THE DATA section start

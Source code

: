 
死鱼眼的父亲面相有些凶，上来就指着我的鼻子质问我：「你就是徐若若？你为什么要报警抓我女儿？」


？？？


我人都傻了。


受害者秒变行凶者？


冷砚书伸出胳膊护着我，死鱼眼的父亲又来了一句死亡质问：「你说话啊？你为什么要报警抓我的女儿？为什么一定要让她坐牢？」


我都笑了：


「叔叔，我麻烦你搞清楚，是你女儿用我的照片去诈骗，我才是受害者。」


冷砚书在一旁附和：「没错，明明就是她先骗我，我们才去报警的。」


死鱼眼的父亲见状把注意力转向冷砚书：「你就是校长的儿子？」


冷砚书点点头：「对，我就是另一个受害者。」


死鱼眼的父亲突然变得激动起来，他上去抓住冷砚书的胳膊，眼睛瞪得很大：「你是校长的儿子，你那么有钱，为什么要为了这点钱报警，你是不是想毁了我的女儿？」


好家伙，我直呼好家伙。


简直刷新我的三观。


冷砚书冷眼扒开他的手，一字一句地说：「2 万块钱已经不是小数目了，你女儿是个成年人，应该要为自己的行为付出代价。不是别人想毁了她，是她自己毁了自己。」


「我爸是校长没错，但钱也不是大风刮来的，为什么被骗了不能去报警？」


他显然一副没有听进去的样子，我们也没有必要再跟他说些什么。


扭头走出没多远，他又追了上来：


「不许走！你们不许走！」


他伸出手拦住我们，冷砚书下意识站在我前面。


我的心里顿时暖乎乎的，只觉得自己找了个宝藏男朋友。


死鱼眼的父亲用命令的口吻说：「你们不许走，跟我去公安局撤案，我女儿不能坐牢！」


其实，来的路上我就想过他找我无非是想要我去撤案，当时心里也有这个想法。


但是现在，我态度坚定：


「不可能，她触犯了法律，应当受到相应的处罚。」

THE DATA section end

WORK ORDER
Return the full listing exactly as written.

ANSWER TO THIS PROBLEM
Source code

: 
死鱼眼的父亲面相有些凶，上来就指着我的鼻子质问我：「你就是徐若若？你为什么要报警抓我女儿？」


？？？


我人都傻了。


受害者秒变行凶者？


冷砚书伸出胳膊护着我，死鱼眼的父亲又来了一句死亡质问：「你说话啊？你为什么要报警抓我的女儿？为什么一定要让她坐牢？」


我都笑了：


「叔叔，我麻烦你搞清楚，是你女儿用我的照片去诈骗，我才是受害者。」


冷砚书在一旁附和：「没错，明明就是她先骗我，我们才去报警的。」


死鱼眼的父亲见状把注意力转向冷砚书：「你就是校长的儿子？」


冷砚书点点头：「对，我就是另一个受害者。」


死鱼眼的父亲突然变得激动起来，他上去抓住冷砚书的胳膊，眼睛瞪得很大：「你是校长的儿子，你那么有钱，为什么要为了这点钱报警，你是不是想毁了我的女儿？」


好家伙，我直呼好家伙。


简直刷新我的三观。


冷砚书冷眼扒开他的手，一字一句地说：「2 万块钱已经不是小数目了，你女儿是个成年人，应该要为自己的行为付出代价。不是别人想毁了她，是她自己毁了自己。」


「我爸是校长没错，但钱也不是大风刮来的，为什么被骗了不能去报警？」


他显然一副没有听进去的样子，我们也没有必要再跟他说些什么。


扭头走出没多远，他又追了上来：


「不许走！你们不许走！」


他伸出手拦住我们，冷砚书下意识站在我前面。


我的心里顿时暖乎乎的，只觉得自己找了个宝藏男朋友。


死鱼眼的父亲用命令的口吻说：「你们不许走，跟我去公安局撤案，我女儿不能坐牢！」


其实，来的路上我就想过他找我无非是想要我去撤案，当时心里也有这个想法。


但是现在，我态度坚定：


「不可能，她触犯了法律，应当受到相应的处罚。」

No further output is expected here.